Corte App. Milano, Sez. V, 26.2.2014 (dep. 24.4.2014), n. 1630, Pres. Guerriero, Rel. Vitale

 

1. La sentenza annotata affronta tre diversi casi di spionaggio sul luogo di lavoro:

a) Il Presidente di una società, dopo essere penetrato (con l'ausilio di 'esperti in apertura porte') all'interno dell'ufficio dell'amministratore delegato, vi fa installare abusivamente (per il tramite di una ditta specializzata in dispositivi di sicurezza) un miniregistratore con annessa microtelecamera e microfono.

b) Il titolare di uno studio dentistico (al fine di verificare se i propri dipendenti "prendessero soldi" direttamente dai clienti) fa installare abusivamente (dalla medesima ditta specializzata), all'interno dei locali in cui veniva svolta la prestazione dentistica da parte dei suoi sottoposti, 11 telecamere nascoste con sistema audio integrato e collegate ad un registratore posto nel proprio ufficio privato che, attraverso il p.c., gli consente l'ascolto e la visione (diretta o differita) di immagini e conversazioni dei dipendenti.

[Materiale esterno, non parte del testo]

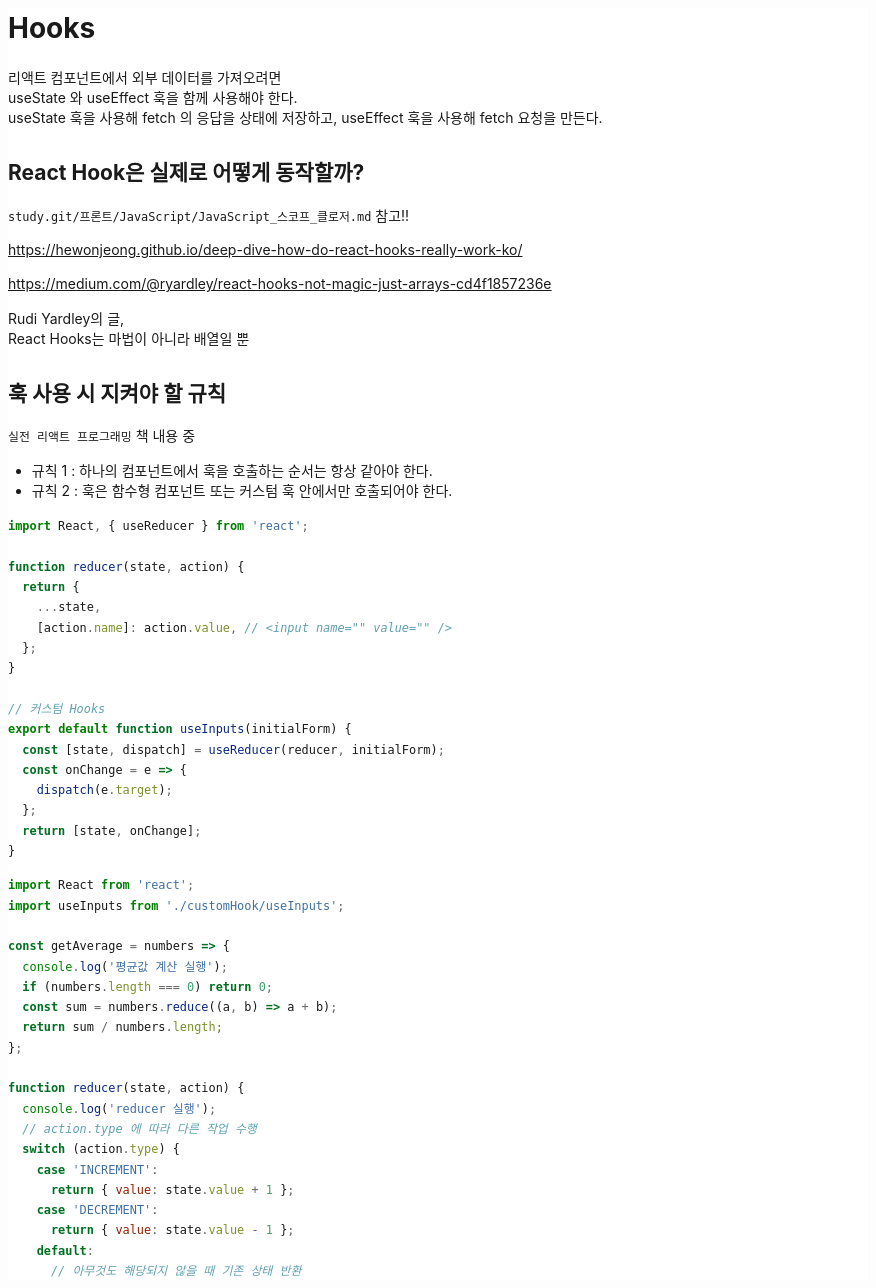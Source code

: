 # Hooks

리액트 컴포넌트에서 외부 데이터를 가져오려면  
useState 와 useEffect 훅을 함께 사용해야 한다.  
useState 훅을 사용해 fetch 의 응답을 상태에 저장하고, useEffect 훅을 사용해 fetch 요청을 만든다.

## React Hook은 실제로 어떻게 동작할까?

`study.git/프론트/JavaScript/JavaScript_스코프_클로저.md` 참고!!

https://hewonjeong.github.io/deep-dive-how-do-react-hooks-really-work-ko/

https://medium.com/@ryardley/react-hooks-not-magic-just-arrays-cd4f1857236e

Rudi Yardley의 글,  
React Hooks는 마법이 아니라 배열일 뿐

## 훅 사용 시 지켜야 할 규칙

`실전 리액트 프로그래밍` 책 내용 중

- 규칙 1 : 하나의 컴포넌트에서 훅을 호출하는 순서는 항상 같아야 한다.
- 규칙 2 : 훅은 함수형 컴포넌트 또는 커스텀 훅 안에서만 호출되어야 한다.

```javascript
import React, { useReducer } from 'react';

function reducer(state, action) {
  return {
    ...state,
    [action.name]: action.value, // <input name="" value="" />
  };
}

// 커스텀 Hooks
export default function useInputs(initialForm) {
  const [state, dispatch] = useReducer(reducer, initialForm);
  const onChange = e => {
    dispatch(e.target);
  };
  return [state, onChange];
}
```

```javascript
import React from 'react';
import useInputs from './customHook/useInputs';

const getAverage = numbers => {
  console.log('평균값 계산 실행');
  if (numbers.length === 0) return 0;
  const sum = numbers.reduce((a, b) => a + b);
  return sum / numbers.length;
};

function reducer(state, action) {
  console.log('reducer 실행');
  // action.type 에 따라 다른 작업 수행
  switch (action.type) {
    case 'INCREMENT':
      return { value: state.value + 1 };
    case 'DECREMENT':
      return { value: state.value - 1 };
    default:
      // 아무것도 해당되지 않을 때 기존 상태 반환
```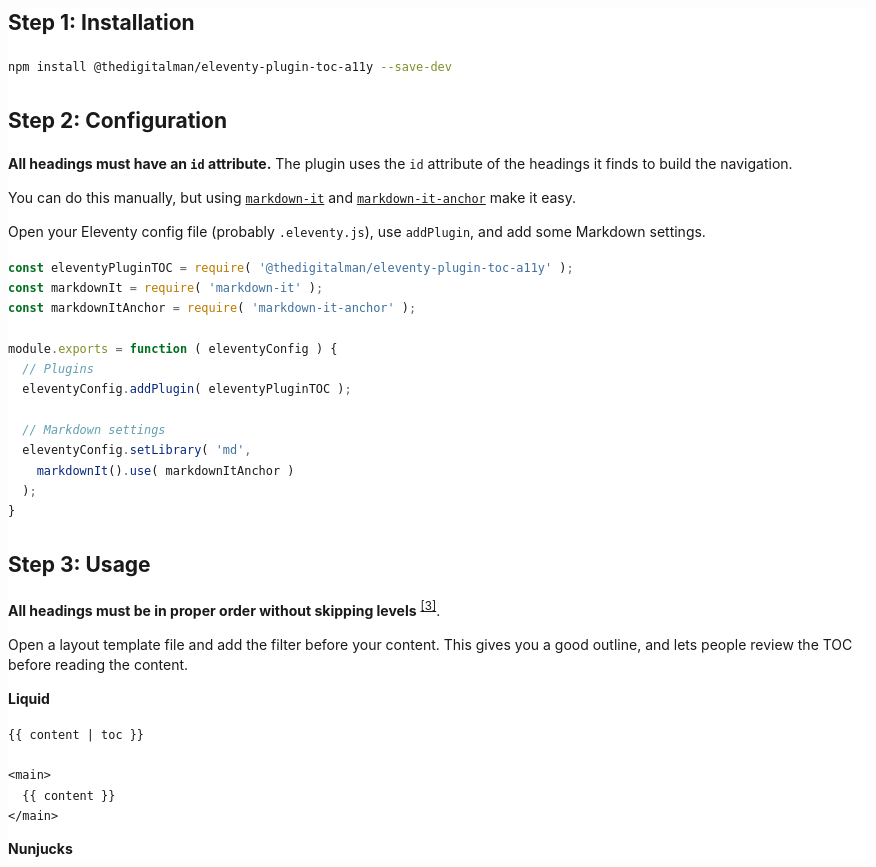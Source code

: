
 ```html
```

## Step 1: Installation

```sh
npm install @thedigitalman/eleventy-plugin-toc-a11y --save-dev
```

## Step 2: Configuration

**All headings must have an `id` attribute.** The plugin uses the `id` attribute of the headings it finds to build the navigation.

You can do this manually, but using [`markdown-it`](https://www.npmjs.com/package/markdown-it) and [`markdown-it-anchor`](https://www.npmjs.com/package/markdown-it-anchor) make it easy.

Open your Eleventy config file (probably `.eleventy.js`), use `addPlugin`, and add some Markdown settings.

```js
const eleventyPluginTOC = require( '@thedigitalman/eleventy-plugin-toc-a11y' );
const markdownIt = require( 'markdown-it' );
const markdownItAnchor = require( 'markdown-it-anchor' );

module.exports = function ( eleventyConfig ) {
  // Plugins
  eleventyConfig.addPlugin( eleventyPluginTOC );

  // Markdown settings
  eleventyConfig.setLibrary( 'md',
    markdownIt().use( markdownItAnchor )
  );
}
```

## Step 3: Usage

**All headings must be in proper order without skipping levels** <sup id="fnRef3">[[3]](#fn3)</sup>.

Open a layout template file and add the filter before your content. This gives you a good outline, and lets people review the TOC before reading the content.

**Liquid**
```liquid
{{ content | toc }}

<main>
  {{ content }}
</main>
```

**Nunjucks**
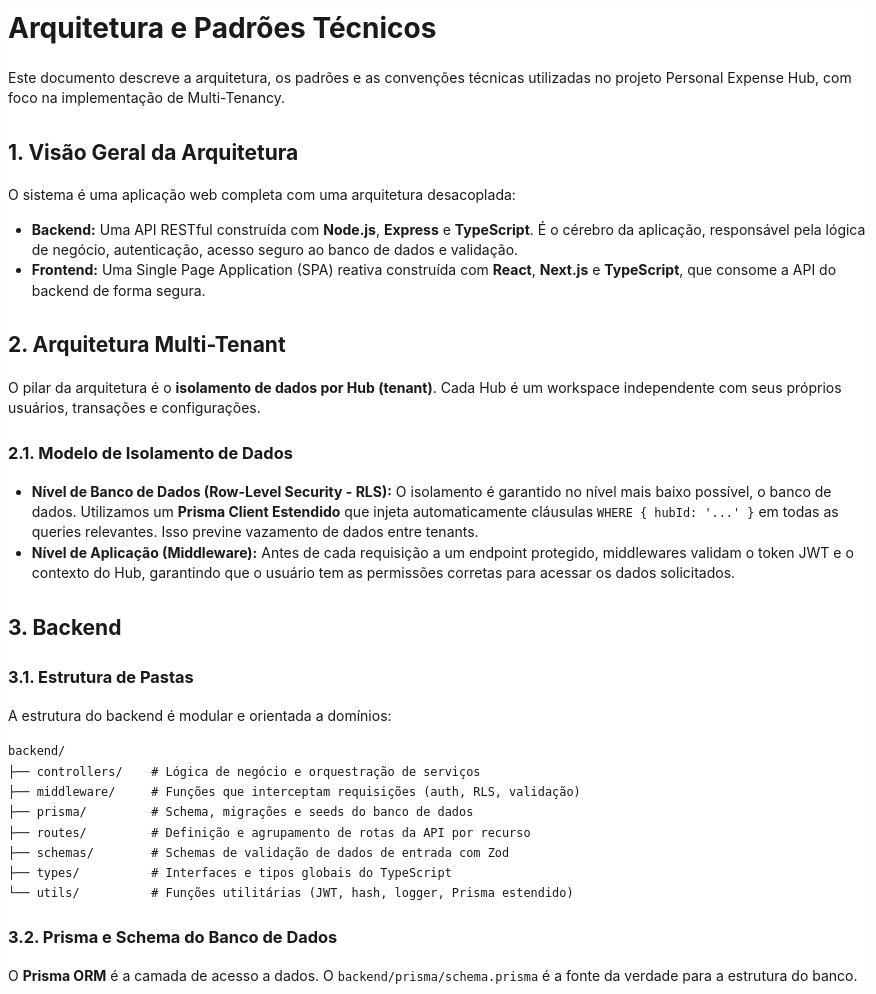 # Arquitetura e Padrões Técnicos

Este documento descreve a arquitetura, os padrões e as convenções técnicas utilizadas no projeto Personal Expense Hub, com foco na implementação de Multi-Tenancy.

## 1. Visão Geral da Arquitetura

O sistema é uma aplicação web completa com uma arquitetura desacoplada:

-   **Backend:** Uma API RESTful construída com **Node.js**, **Express** e **TypeScript**. É o cérebro da aplicação, responsável pela lógica de negócio, autenticação, acesso seguro ao banco de dados e validação.
-   **Frontend:** Uma Single Page Application (SPA) reativa construída com **React**, **Next.js** e **TypeScript**, que consome a API do backend de forma segura.

## 2. Arquitetura Multi-Tenant

O pilar da arquitetura é o **isolamento de dados por Hub (tenant)**. Cada Hub é um workspace independente com seus próprios usuários, transações e configurações.

### 2.1. Modelo de Isolamento de Dados

-   **Nível de Banco de Dados (Row-Level Security - RLS):** O isolamento é garantido no nível mais baixo possível, o banco de dados. Utilizamos um **Prisma Client Estendido** que injeta automaticamente cláusulas `WHERE { hubId: '...' }` em todas as queries relevantes. Isso previne vazamento de dados entre tenants.
-   **Nível de Aplicação (Middleware):** Antes de cada requisição a um endpoint protegido, middlewares validam o token JWT e o contexto do Hub, garantindo que o usuário tem as permissões corretas para acessar os dados solicitados.

## 3. Backend

### 3.1. Estrutura de Pastas

A estrutura do backend é modular e orientada a domínios:

```
backend/
├── controllers/    # Lógica de negócio e orquestração de serviços
├── middleware/     # Funções que interceptam requisições (auth, RLS, validação)
├── prisma/         # Schema, migrações e seeds do banco de dados
├── routes/         # Definição e agrupamento de rotas da API por recurso
├── schemas/        # Schemas de validação de dados de entrada com Zod
├── types/          # Interfaces e tipos globais do TypeScript
└── utils/          # Funções utilitárias (JWT, hash, logger, Prisma estendido)
```

### 3.2. Prisma e Schema do Banco de Dados

O **Prisma ORM** é a camada de acesso a dados. O `backend/prisma/schema.prisma` é a fonte da verdade para a estrutura do banco.
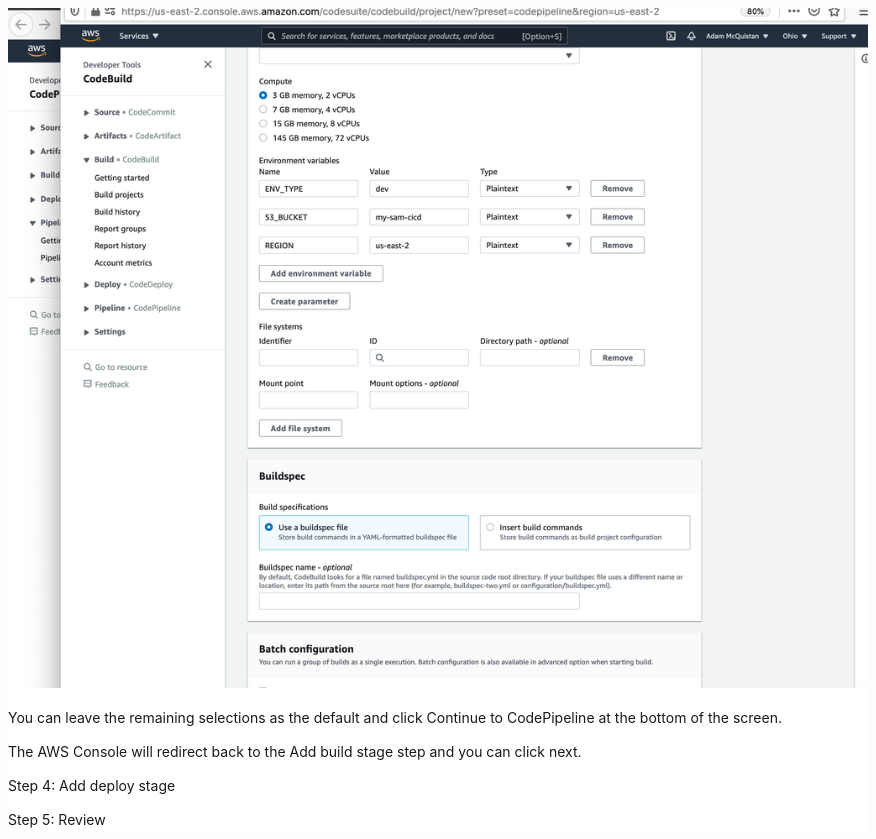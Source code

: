 <img src="./codepipeline-step-three-dev-codebuild2.png">

You can leave the remaining selections as the default and click Continue to CodePipeline at the bottom of the screen.

The AWS Console will redirect back to the Add build stage step and you can click next.

Step 4: Add deploy stage

Step 5: Review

c) Infine. Il titolare di un'altra società (già amministratore di fatto della ditta specializzata in dispositivi di sicurezza del caso b) fa installare abusivamente - con modalità analoghe a quelle del caso a -, all'interno dell'ufficio dell'amministratore delegato, delle microspie, ricevendo, successivamente, dal tecnico installatore un supporto informatico contenente la registrazione delle conversazioni effettuate dalla vittima.

 

2. La sentenza è piuttosto articolata e complessa, anche in considerazione delle peculiarità di ciascun episodio e dei differenti ruoli rivestiti dagli imputati. Il quesito di maggior interesse (in quanto mai affrontato direttamente, a quanto consta, dalla giurisprudenza di legittimità edita) cui era chiamata a rispondere la Corte d'appello sembra, d'altra parte, il seguente: si tratta di interferenza illecita nella vita privata (art. 615 bis c.p.) - come sostenuto dal Procuratore della Repubblica nella formulazione dell'imputazione (che ravvisa altresì l'aggravante del fatto commesso da chi esercita anche abusivamente la professione di investigatore privato, profilo che non si affronterà in questa sede) - o, piuttosto, della meno grave ipotesi di utilizzo di impianti audiovisivi e di altre apparecchiature per finalità di controllo a distanza dell'attività dei lavoratori, mera contravvenzione prevista nell'art. 4 della l. n. 300/1970 (di seguito Statuto Lav.)[1], come, invece, ha ritenuto il Tribunale di Milano[2]?

 

3. Premesso che la Corte d'appello ha accolto la tesi della Procura, tre sono i motivi che avevano invece indotto il Tribunale a ravvisare nei fatti descritti la violazione dell'art. 4 Statuto Lav.: 1) lo spionaggio è avvenuto in ambito lavorativo (si tratterebbe, dunque, di luoghi tutelati dall'art. 4 Statuto Lav.); 2) sussisteva un rapporto di dipendenza tra autore (datore di lavoro) e vittima (dipendente) (come contemplato dall' art. 4 dello Statuto); 3) il datore di lavoro sarebbe stato mosso dalla finalità di "controllare l'esercizio dell'attività lavorativa" svolta dal dipendente (dolo specifico che sorreggerebbe la condotta di cui all'art. 4 Statuto Lav). In definitiva, il Tribunale ha ragionato in questi termini: le due disposizioni in apparente conflitto (art. 615 bis c.p. e art. 4 Statuto Lav.) vieterebbero entrambe condotte lato sensu di interferenza illecita nella vita privata, ma si tratterebbe di condotte sorrette da finalità diverse, realizzate in "ambiti diversi" e aventi ad oggetto rapporti differenti. L'art. 4 Statuto Lav. sarebbe speciale per specificazione rispetto all'art. 615 bis c.p., prestando tutela contro le attività di spionaggio perpetrate dal datore di lavoro nei confronti dei dipendenti, al fine di controllarne l'attività professionale.

 

4. Secondo la Corte d'appello, la sentenza di primo grado, pur partendo da "pregevoli ricostruzioni delle due figure di illecito e della reciproca interazione ai sensi dell'art. 15 c.p.", era tuttavia "affetta da vizi di fatto" (in alcuni casi il rapporto tra autore e vittima non era propriamente di dipendenza), nonché da "vizi logici", con la conseguenza che in tutte le ipotesi descritte doveva trovare applicazione proprio l'art. 615 bis c.p.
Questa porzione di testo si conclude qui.